--- Exercise requirements ---
Each line that includes the word "axis" should be copied from the records.

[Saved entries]
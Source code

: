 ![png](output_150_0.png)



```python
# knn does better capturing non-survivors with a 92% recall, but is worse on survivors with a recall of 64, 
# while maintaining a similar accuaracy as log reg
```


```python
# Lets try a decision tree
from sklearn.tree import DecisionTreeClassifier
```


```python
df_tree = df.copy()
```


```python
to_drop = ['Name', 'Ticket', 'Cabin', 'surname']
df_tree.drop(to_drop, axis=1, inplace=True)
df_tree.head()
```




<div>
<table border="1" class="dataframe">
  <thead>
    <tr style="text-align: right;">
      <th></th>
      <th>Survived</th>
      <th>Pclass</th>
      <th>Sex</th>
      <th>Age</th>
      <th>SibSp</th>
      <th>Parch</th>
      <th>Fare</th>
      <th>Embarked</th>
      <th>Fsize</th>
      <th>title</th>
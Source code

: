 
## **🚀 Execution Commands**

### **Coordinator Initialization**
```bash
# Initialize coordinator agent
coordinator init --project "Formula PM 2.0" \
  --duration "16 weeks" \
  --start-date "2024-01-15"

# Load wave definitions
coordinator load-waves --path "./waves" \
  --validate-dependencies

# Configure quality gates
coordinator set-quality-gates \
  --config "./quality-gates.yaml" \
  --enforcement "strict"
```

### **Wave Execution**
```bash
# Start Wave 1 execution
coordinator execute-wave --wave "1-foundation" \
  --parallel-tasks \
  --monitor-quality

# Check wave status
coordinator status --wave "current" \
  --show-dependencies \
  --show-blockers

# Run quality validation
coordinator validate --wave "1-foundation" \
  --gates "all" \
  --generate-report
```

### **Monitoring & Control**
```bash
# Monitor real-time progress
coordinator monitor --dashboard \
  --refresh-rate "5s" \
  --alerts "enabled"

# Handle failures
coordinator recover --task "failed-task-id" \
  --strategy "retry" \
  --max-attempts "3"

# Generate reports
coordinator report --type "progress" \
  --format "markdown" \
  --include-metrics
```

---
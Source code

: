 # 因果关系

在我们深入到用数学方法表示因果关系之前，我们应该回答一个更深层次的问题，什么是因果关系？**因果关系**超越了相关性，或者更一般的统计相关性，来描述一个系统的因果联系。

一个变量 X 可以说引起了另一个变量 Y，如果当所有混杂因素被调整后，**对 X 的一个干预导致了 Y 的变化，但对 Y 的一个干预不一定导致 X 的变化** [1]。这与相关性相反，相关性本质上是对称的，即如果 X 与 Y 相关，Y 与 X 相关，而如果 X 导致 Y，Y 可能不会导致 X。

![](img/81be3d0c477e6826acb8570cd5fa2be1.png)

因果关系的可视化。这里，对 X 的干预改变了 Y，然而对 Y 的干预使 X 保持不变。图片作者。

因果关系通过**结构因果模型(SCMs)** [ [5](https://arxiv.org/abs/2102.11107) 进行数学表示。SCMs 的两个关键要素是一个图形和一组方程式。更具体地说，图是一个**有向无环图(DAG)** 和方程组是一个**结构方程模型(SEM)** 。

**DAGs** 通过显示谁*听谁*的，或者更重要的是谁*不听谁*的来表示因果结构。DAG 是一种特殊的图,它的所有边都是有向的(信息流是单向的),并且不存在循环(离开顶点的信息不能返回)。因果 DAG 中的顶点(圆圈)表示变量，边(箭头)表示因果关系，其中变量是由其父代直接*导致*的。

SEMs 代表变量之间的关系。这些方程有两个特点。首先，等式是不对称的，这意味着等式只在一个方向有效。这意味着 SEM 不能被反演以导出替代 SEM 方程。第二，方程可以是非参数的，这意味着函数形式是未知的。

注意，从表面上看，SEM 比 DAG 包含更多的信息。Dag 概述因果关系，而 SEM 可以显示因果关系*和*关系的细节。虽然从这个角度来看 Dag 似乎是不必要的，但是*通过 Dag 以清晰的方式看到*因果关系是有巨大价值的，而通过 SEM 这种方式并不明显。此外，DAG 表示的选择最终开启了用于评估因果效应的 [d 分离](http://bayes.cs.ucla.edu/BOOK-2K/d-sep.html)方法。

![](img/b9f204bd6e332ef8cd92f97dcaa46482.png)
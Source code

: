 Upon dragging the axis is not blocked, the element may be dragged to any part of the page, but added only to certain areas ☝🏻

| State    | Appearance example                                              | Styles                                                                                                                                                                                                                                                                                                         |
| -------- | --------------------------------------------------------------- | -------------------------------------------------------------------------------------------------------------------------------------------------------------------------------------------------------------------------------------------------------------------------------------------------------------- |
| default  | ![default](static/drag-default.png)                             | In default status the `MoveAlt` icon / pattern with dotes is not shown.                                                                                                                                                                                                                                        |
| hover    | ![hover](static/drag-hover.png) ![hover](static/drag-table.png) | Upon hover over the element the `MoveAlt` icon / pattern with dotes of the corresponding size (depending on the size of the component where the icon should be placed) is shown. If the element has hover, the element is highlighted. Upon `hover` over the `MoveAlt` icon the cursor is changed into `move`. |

--- Output below ---
df_tree.drop(to_drop, axis=1, inplace=True)
: Upon dragging the axis is not blocked, the element may be dragged to any part of the page, but added only to certain areas ☝🏻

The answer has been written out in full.